I am after solving the projection onto a Linear Equation problem:
\arg \min_{\boldsymbol{x}} \frac{1}{2} {\left\| \boldsymbol{x} - \boldsymbol{y} \right\|}_{2}^{2} \; \text{ subject to } \boldsymbol{A} \boldsymbol{x} = \boldsymbol{b}
with \boldsymbol{A} \in \mathbb{R}^{m \times n} with m \ll n.

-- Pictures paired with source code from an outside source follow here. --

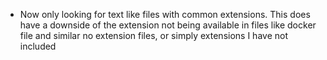 
- Now only looking for text like files with common extensions. This does have a downside of the extension not being available in files like docker file and similar no extension files, or simply extensions I have not included
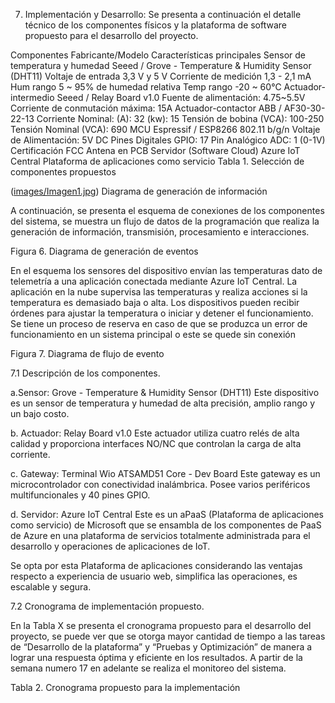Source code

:7.	Implementación y Desarrollo:
Se presenta a continuación el detalle técnico de los componentes físicos y la plataforma de software propuesto para el desarrollo del proyecto.

Componentes	Fabricante/Modelo	Características principales
Sensor de temperatura y humedad	Seeed / Grove - Temperature & Humidity Sensor (DHT11)	Voltaje de entrada 3,3 V y 5 V
		Corriente de medición 1,3 - 2,1 mA
		Hum rango 5 ~ 95% de humedad relativa
		Temp rango -20 ~ 60℃
Actuador-intermedio	Seeed / Relay Board v1.0	Fuente de alimentación: 4.75~5.5V
Corriente de conmutación máxima: 15A
Actuador-contactor	ABB / AF30-30-22-13	Corriente Nominal: (A): 32 (kw): 15
Tensión de bobina (VCA): 100-250
Tensión Nominal (VCA): 690
MCU	Espressif / ESP8266	802.11 b/g/n
Voltaje de Alimentación: 5V DC
Pines Digitales GPIO: 17
Pin Analógico ADC: 1 (0-1V)
Certificación FCC
Antena en PCB
Servidor (Software Cloud)	Azure IoT Central	Plataforma de aplicaciones como servicio
Tabla 1. Selección de componentes propuestos

([images/Imagen1.jpg](https://github.com/jrochepy/Iot_team7_MITIC-FPUNA/blob/349ba6a72f98ec388e6c5a1bd4c995e4240aae96/images/Imagen1.jpg))
Diagrama de generación de información

A continuación, se presenta el esquema de conexiones de los componentes del sistema, se muestra un flujo de datos de la programación que realiza la generación de información, transmisión, procesamiento e interacciones.

 
Figura 6. Diagrama de generación de eventos

En el esquema los sensores del dispositivo envían las temperaturas dato de telemetría a una aplicación conectada mediante Azure IoT Central. La aplicación en la nube supervisa las temperaturas y realiza acciones si la temperatura es demasiado baja o alta. Los dispositivos pueden recibir órdenes para ajustar la temperatura o iniciar y detener el funcionamiento. Se tiene un proceso de reserva en caso de que se produzca un error de funcionamiento en un sistema principal o este se quede sin conexión

 
Figura 7. Diagrama de flujo de evento


7.1 Descripción de los componentes.

a.Sensor: Grove - Temperature & Humidity Sensor (DHT11)
Este dispositivo es un sensor de temperatura y humedad de alta precisión, amplio rango y un bajo costo.

b.	Actuador: Relay Board v1.0
Este actuador utiliza cuatro relés de alta calidad y proporciona interfaces NO/NC que controlan la carga de alta corriente.

c.	Gateway: Terminal Wio ATSAMD51 Core - Dev Board
Este gateway es un microcontrolador con conectividad inalámbrica. Posee varios periféricos multifuncionales y 40 pines GPIO.

d.	Servidor: Azure IoT Central
Este es un aPaaS (Plataforma de aplicaciones como servicio) de Microsoft que se ensambla de los componentes de PaaS de Azure en una plataforma de servicios totalmente administrada para el desarrollo y operaciones de aplicaciones de IoT.

Se opta por esta Plataforma de aplicaciones considerando las ventajas respecto a experiencia de usuario web, simplifica las operaciones, es escalable y segura. 

7.2 Cronograma de implementación propuesto.

En la Tabla X se presenta el cronograma propuesto para el desarrollo del proyecto, se puede ver que se otorga mayor cantidad de tiempo a las tareas de “Desarrollo de la plataforma” y “Pruebas y Optimización” de manera a lograr una respuesta óptima y eficiente en los resultados. A partir de la semana numero 17 en adelante se realiza el monitoreo del sistema.

 
Tabla 2. Cronograma propuesto para la implementación
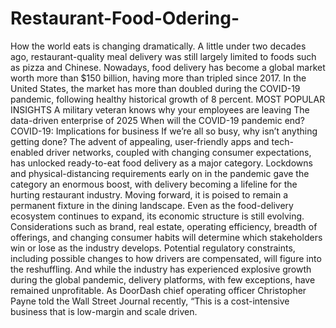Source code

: # Restaurant-Food-Odering-
How the world eats is changing dramatically. A little under two decades ago, restaurant-quality meal delivery was still largely limited to foods such as pizza and Chinese. Nowadays, food delivery has become a global market worth more than $150 billion, having more than tripled since 2017. In the United States, the market has more than doubled during the COVID-19 pandemic, following healthy historical growth of 8 percent.  MOST POPULAR INSIGHTS A military veteran knows why your employees are leaving The data-driven enterprise of 2025 When will the COVID-19 pandemic end? COVID-19: Implications for business If we’re all so busy, why isn’t anything getting done? The advent of appealing, user-friendly apps and tech-enabled driver networks, coupled with changing consumer expectations, has unlocked ready-to-eat food delivery as a major category. Lockdowns and physical-distancing requirements early on in the pandemic gave the category an enormous boost, with delivery becoming a lifeline for the hurting restaurant industry. Moving forward, it is poised to remain a permanent fixture in the dining landscape.  Even as the food-delivery ecosystem continues to expand, its economic structure is still evolving. Considerations such as brand, real estate, operating efficiency, breadth of offerings, and changing consumer habits will determine which stakeholders win or lose as the industry develops. Potential regulatory constraints, including possible changes to how drivers are compensated, will figure into the reshuffling. And while the industry has experienced explosive growth during the global pandemic, delivery platforms, with few exceptions, have remained unprofitable. As DoorDash chief operating officer Christopher Payne told the Wall Street Journal recently, “This is a cost-intensive business that is low-margin and scale driven.

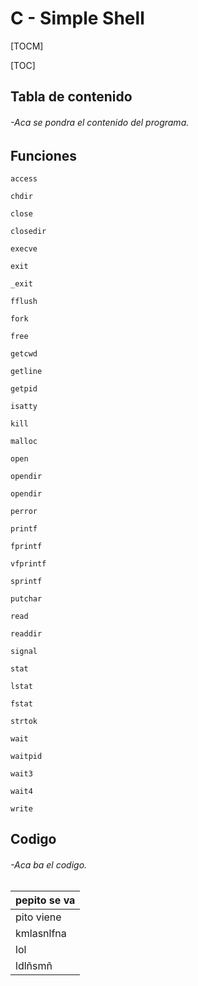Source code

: # C - Simple Shell

[TOCM]

[TOC]

## Tabla de contenido

###### -Aca se pondra el contenido del programa.

## Funciones

`access`

`chdir`

`close`

`closedir`

`execve`

`exit`

`_exit`

`fflush`

`fork`

`free`

`getcwd`

`getline`

`getpid`

`isatty`

`kill`

`malloc`

`open`

`opendir`

`opendir`

`perror`

`printf`

`fprintf`

`vfprintf`

`sprintf`

`putchar`

`read`

`readdir`

`signal`

`stat`

`lstat`

`fstat`

`strtok`

`wait`

`waitpid`

`wait3`

`wait4`

`write`

## Codigo
###### -Aca ba el codigo.




| pepito se va |
| ------------ |
|   pito viene |
|kmlasnlfna|
|lol
|ldlñsmñ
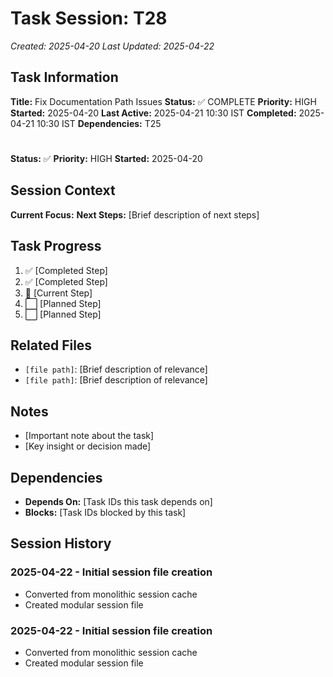 # Task Session: T28
*Created: 2025-04-20*
*Last Updated: 2025-04-22*

## Task Information
**Title:** Fix Documentation Path Issues
**Status:** ✅ COMPLETE
**Priority:** HIGH
**Started:** 2025-04-20
**Last Active:** 2025-04-21 10:30 IST
**Completed:** 2025-04-21 10:30 IST
**Dependencies:** T25

#
**Status:** ✅
**Priority:** HIGH
**Started:** 2025-04-20

## Session Context
**Current Focus:** 
**Next Steps:** [Brief description of next steps]

## Task Progress
1. ✅ [Completed Step]
2. ✅ [Completed Step]
3. 🔄 [Current Step]
4. ⬜ [Planned Step]
5. ⬜ [Planned Step]

## Related Files
- `[file path]`: [Brief description of relevance]
- `[file path]`: [Brief description of relevance]

## Notes
- [Important note about the task]
- [Key insight or decision made]

## Dependencies
- **Depends On:** [Task IDs this task depends on]
- **Blocks:** [Task IDs blocked by this task]

## Session History
### 2025-04-22 - Initial session file creation
- Converted from monolithic session cache
- Created modular session file

### 2025-04-22 - Initial session file creation
- Converted from monolithic session cache
- Created modular session file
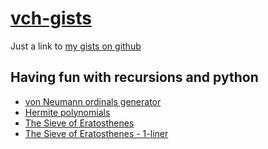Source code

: # [vch-gists](https://gist.github.com/VC-H)
Just a link to [my gists on github](https://gist.github.com/VC-H)

## Having fun with recursions and python
* [von Neumann ordinals generator](https://gist.github.com/VC-H/6ace00e5ce47d1e845381c8b6be91f4b)
* [Hermite polynomials](https://gist.github.com/VC-H/237b1bde55f8da1589ebe51bfa0741d6)
* [The Sieve of Eratosthenes](https://gist.github.com/VC-H/126c0b8aa129f45b36aa3a05d4acab4a)
* [The Sieve of Eratosthenes - 1-liner](https://gist.github.com/VC-H/19accbd6e45f6840f5a5d93478f5daff)
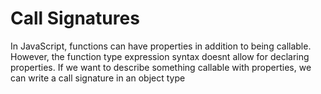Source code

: # Call Signatures

In JavaScript, functions can have properties in addition to being callable. However, the function type expression syntax doesnt allow for declaring properties. If we want to describe something callable with properties, we can write a call signature in an object type
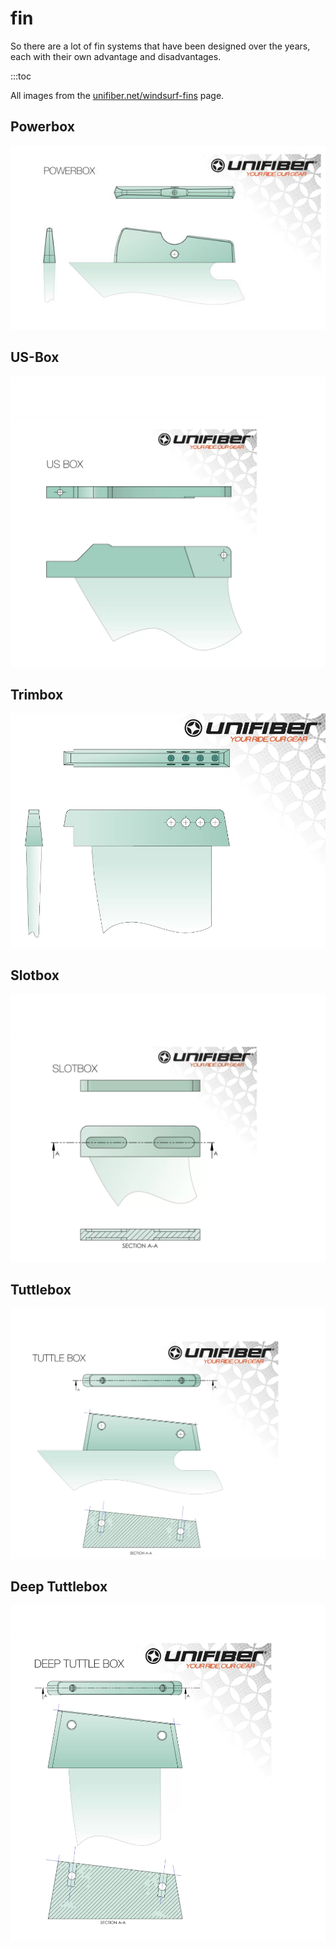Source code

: # fin

So there are a lot of fin systems that have been designed over the years, each with their own advantage and disadvantages.

:::toc

All images from the [unifiber.net/windsurf-fins](https://www.unifiber.net/windsurf-fins) page.

## Powerbox

<img src="powerbox.jpg"></img>

## US-Box

<img src="usbox.jpg"></img>

## Trimbox

<img src="trimbox.jpg"></img>

## Slotbox

<img src="slotbox.jpg"></img>

## Tuttlebox

<img src="tuttlebox.jpg"></img>

## Deep Tuttlebox

<img src="deeptuttlebox.jpg"></img>
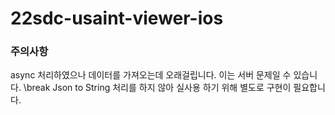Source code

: # 22sdc-usaint-viewer-ios


### 주의사항
async 처리하였으나 데이터를 가져오는데 오래걸립니다. 이는 서버 문제일 수 있습니다. \break
Json to String 처리를 하지 않아 실사용 하기 위해 별도로 구현이 필요합니다.
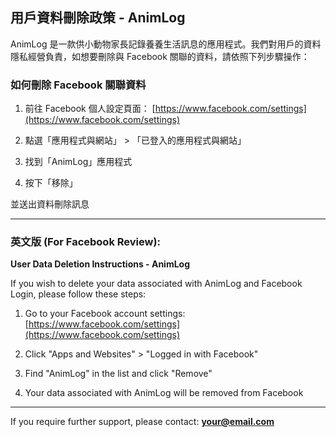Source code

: ## 用戶資料刪除政策 - AnimLog

AnimLog 是一款供小動物家長記錄養養生活訊息的應用程式。我們對用戶的資料隱私經營負責，如想要刪除與 Facebook 關聯的資料，請依照下列步驟操作：

### 如何刪除 Facebook 關聯資料

1. 前往 Facebook 個人設定頁面：
   [https://www.facebook.com/settings](https://www.facebook.com/settings)

2. 點選「應用程式與網站」 > 「已登入的應用程式與網站」

3. 找到「AnimLog」應用程式

4. 按下「移除」

並送出資料刪除訊息

---

### 英文版 (For Facebook Review):

**User Data Deletion Instructions - AnimLog**

If you wish to delete your data associated with AnimLog and Facebook Login, please follow these steps:

1. Go to your Facebook account settings:
   [https://www.facebook.com/settings](https://www.facebook.com/settings)

2. Click "Apps and Websites" > "Logged in with Facebook"

3. Find "AnimLog" in the list and click "Remove"

4. Your data associated with AnimLog will be removed from Facebook

---

If you require further support, please contact: **[your@email.com](mailto:your@email.com)**
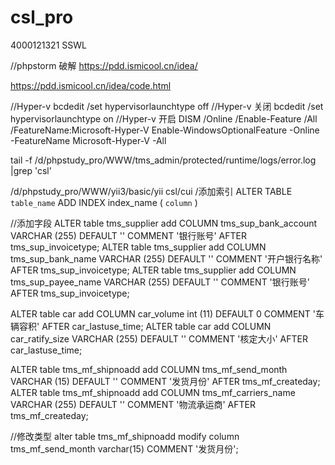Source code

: # csl_pro
4000121321 SSWL

//phpstorm 破解
https://pdd.ismicool.cn/idea/

https://pdd.ismicool.cn/idea/code.html

//Hyper-v
bcdedit /set hypervisorlaunchtype off    //Hyper-v 关闭
bcdedit /set hypervisorlaunchtype on    //Hyper-v 开启
DISM /Online /Enable-Feature /All /FeatureName:Microsoft-Hyper-V
Enable-WindowsOptionalFeature -Online -FeatureName Microsoft-Hyper-V -All


tail -f /d/phpstudy_pro/WWW/tms_admin/protected/runtime/logs/error.log |grep 'csl'

/d/phpstudy_pro/WWW/yii3/basic/yii csl/cui 
/添加索引
ALTER  TABLE  `table_name`  ADD  INDEX index_name (  `column`  )

//添加字段
ALTER table tms_supplier add COLUMN tms_sup_bank_account VARCHAR (255) DEFAULT '' COMMENT '银行账号' AFTER tms_sup_invoicetype;
ALTER table tms_supplier add COLUMN tms_sup_bank_name VARCHAR (255) DEFAULT '' COMMENT '开户银行名称' AFTER tms_sup_invoicetype;
ALTER table tms_supplier add COLUMN tms_sup_payee_name VARCHAR (255) DEFAULT '' COMMENT '银行账号' AFTER tms_sup_invoicetype;


ALTER table car add COLUMN car_volume int (11) DEFAULT 0 COMMENT '车辆容积' AFTER car_lastuse_time;
ALTER table car add COLUMN car_ratify_size VARCHAR (255) DEFAULT '' COMMENT '核定大小' AFTER car_lastuse_time;


ALTER table tms_mf_shipnoadd add COLUMN tms_mf_send_month VARCHAR (15) DEFAULT '' COMMENT '发货月份' AFTER tms_mf_createday;
ALTER table tms_mf_shipnoadd add COLUMN tms_mf_carriers_name VARCHAR (255) DEFAULT '' COMMENT '物流承运商' AFTER tms_mf_createday;

//修改类型
 alter table tms_mf_shipnoadd modify column tms_mf_send_month varchar(15) COMMENT '发货月份';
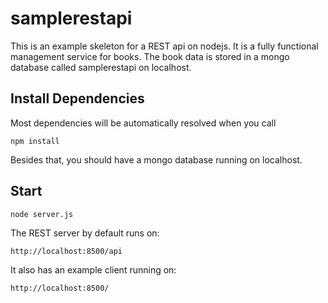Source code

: samplerestapi
=============

This is an example skeleton for a REST api on nodejs. It is a fully functional
management service for books. The book data is stored in a mongo database called
samplerestapi on localhost.

Install Dependencies
--------------------

Most dependencies will be automatically resolved when you call 

``
npm install
``

Besides that, you should have a mongo database running on localhost.


Start
-----

``
node server.js
``

The REST server by default runs on:

``
http://localhost:8500/api
``

It also has an example client running on:

``
http://localhost:8500/
``
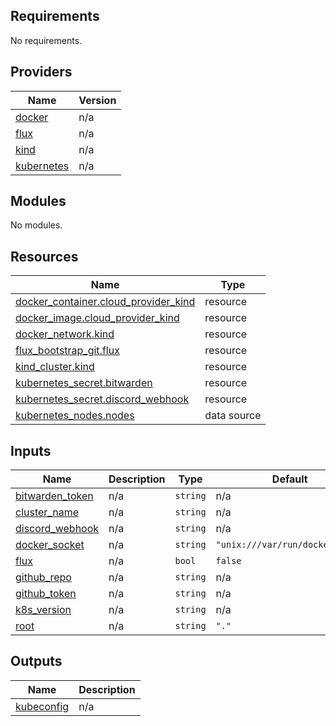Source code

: <!-- BEGIN_TF_DOCS -->
## Requirements

No requirements.

## Providers

| Name | Version |
|------|---------|
| <a name="provider_docker"></a> [docker](#provider\_docker) | n/a |
| <a name="provider_flux"></a> [flux](#provider\_flux) | n/a |
| <a name="provider_kind"></a> [kind](#provider\_kind) | n/a |
| <a name="provider_kubernetes"></a> [kubernetes](#provider\_kubernetes) | n/a |

## Modules

No modules.

## Resources

| Name | Type |
|------|------|
| [docker_container.cloud_provider_kind](https://registry.terraform.io/providers/kreuzwerker/docker/latest/docs/resources/container) | resource |
| [docker_image.cloud_provider_kind](https://registry.terraform.io/providers/kreuzwerker/docker/latest/docs/resources/image) | resource |
| [docker_network.kind](https://registry.terraform.io/providers/kreuzwerker/docker/latest/docs/resources/network) | resource |
| [flux_bootstrap_git.flux](https://registry.terraform.io/providers/fluxcd/flux/latest/docs/resources/bootstrap_git) | resource |
| [kind_cluster.kind](https://registry.terraform.io/providers/tehcyx/kind/latest/docs/resources/cluster) | resource |
| [kubernetes_secret.bitwarden](https://registry.terraform.io/providers/hashicorp/kubernetes/latest/docs/resources/secret) | resource |
| [kubernetes_secret.discord_webhook](https://registry.terraform.io/providers/hashicorp/kubernetes/latest/docs/resources/secret) | resource |
| [kubernetes_nodes.nodes](https://registry.terraform.io/providers/hashicorp/kubernetes/latest/docs/data-sources/nodes) | data source |

## Inputs

| Name | Description | Type | Default | Required |
|------|-------------|------|---------|:--------:|
| <a name="input_bitwarden_token"></a> [bitwarden\_token](#input\_bitwarden\_token) | n/a | `string` | n/a | yes |
| <a name="input_cluster_name"></a> [cluster\_name](#input\_cluster\_name) | n/a | `string` | n/a | yes |
| <a name="input_discord_webhook"></a> [discord\_webhook](#input\_discord\_webhook) | n/a | `string` | n/a | yes |
| <a name="input_docker_socket"></a> [docker\_socket](#input\_docker\_socket) | n/a | `string` | `"unix:///var/run/docker.sock"` | no |
| <a name="input_flux"></a> [flux](#input\_flux) | n/a | `bool` | `false` | no |
| <a name="input_github_repo"></a> [github\_repo](#input\_github\_repo) | n/a | `string` | n/a | yes |
| <a name="input_github_token"></a> [github\_token](#input\_github\_token) | n/a | `string` | n/a | yes |
| <a name="input_k8s_version"></a> [k8s\_version](#input\_k8s\_version) | n/a | `string` | n/a | yes |
| <a name="input_root"></a> [root](#input\_root) | n/a | `string` | `"."` | no |

## Outputs

| Name | Description |
|------|-------------|
| <a name="output_kubeconfig"></a> [kubeconfig](#output\_kubeconfig) | n/a |
<!-- END_TF_DOCS -->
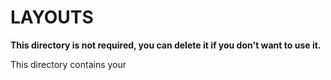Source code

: # LAYOUTS

**This directory is not required, you can delete it if you don't want to use it.**

This directory contains your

The closed form solution is:
\begin{align*}
\boldsymbol{x} & = \boldsymbol{y} - \boldsymbol{A}^{\top} {\left( \boldsymbol{A} \boldsymbol{A}^{\top} \right)}^{-1} \left( \boldsymbol{A} \boldsymbol{y} - \boldsymbol{b} \right) \\
& = \boldsymbol{y} - \boldsymbol{A}^{\top} {\left( \boldsymbol{A} \boldsymbol{A}^{\top} \right)}^{-1} \boldsymbol{A} \boldsymbol{y} + \boldsymbol{A}^{\top} {\left( \boldsymbol{A} \boldsymbol{A}^{\top} \right)}^{-1} \boldsymbol{b}
\end{align*}
I wonder what the optimal pre processing needed to solve the above repeatedly for many cases of \boldsymbol{y} (The Matrix \boldsymbol{A} and vector \boldsymbol{b} are the same).
Specifically, how would you handle for the cases:
- \boldsymbol{A} is a dense matrix.
- \boldsymbol{A} is a sparse matrix.
For the case \boldsymbol{A} is dense, a simple solution is using the SVD of the matrix:
\begin{align*}
\boldsymbol{A}^{\top} {\left( \boldsymbol{A} \boldsymbol{A}^{\top} \right)}^{-1} \boldsymbol{A} & = \boldsymbol{V} \boldsymbol{S} \boldsymbol{U}^{\top} {\left( \boldsymbol{U} \boldsymbol{S} \boldsymbol{V}^{\top} \boldsymbol{V} \boldsymbol{S} \boldsymbol{U}^{\top} \right)}^{-1} \boldsymbol{U} \boldsymbol{S} \boldsymbol{V}^{\top} \\
& = \boldsymbol{V} \boldsymbol{V}^{\top}
\end{align*}
\begin{align*}
\boldsymbol{A}^{\top} {\left( \boldsymbol{A} \boldsymbol{A}^{\top} \right)}^{-1} & = \boldsymbol{V} \boldsymbol{S} \boldsymbol{U}^{\top} {\left( \boldsymbol{U} \boldsymbol{S} \boldsymbol{V}^{\top} \boldsymbol{V} \boldsymbol{S} \boldsymbol{U}^{\top} \right)}^{-1} \\
& = \boldsymbol{V} \boldsymbol{S}^{\dagger} \boldsymbol{U}^{\top}
\end{align*}
if A is dense, then computing the inverse explicitly might not be the worst thing to do (especially if you’re solving many systems).
QR factorization, inverse, Cholesky factorization, LU factorization, SVD… all them will have O(n^3) complexity. Then each matrix-vector product will cost you O(n^2) because they’re all dense.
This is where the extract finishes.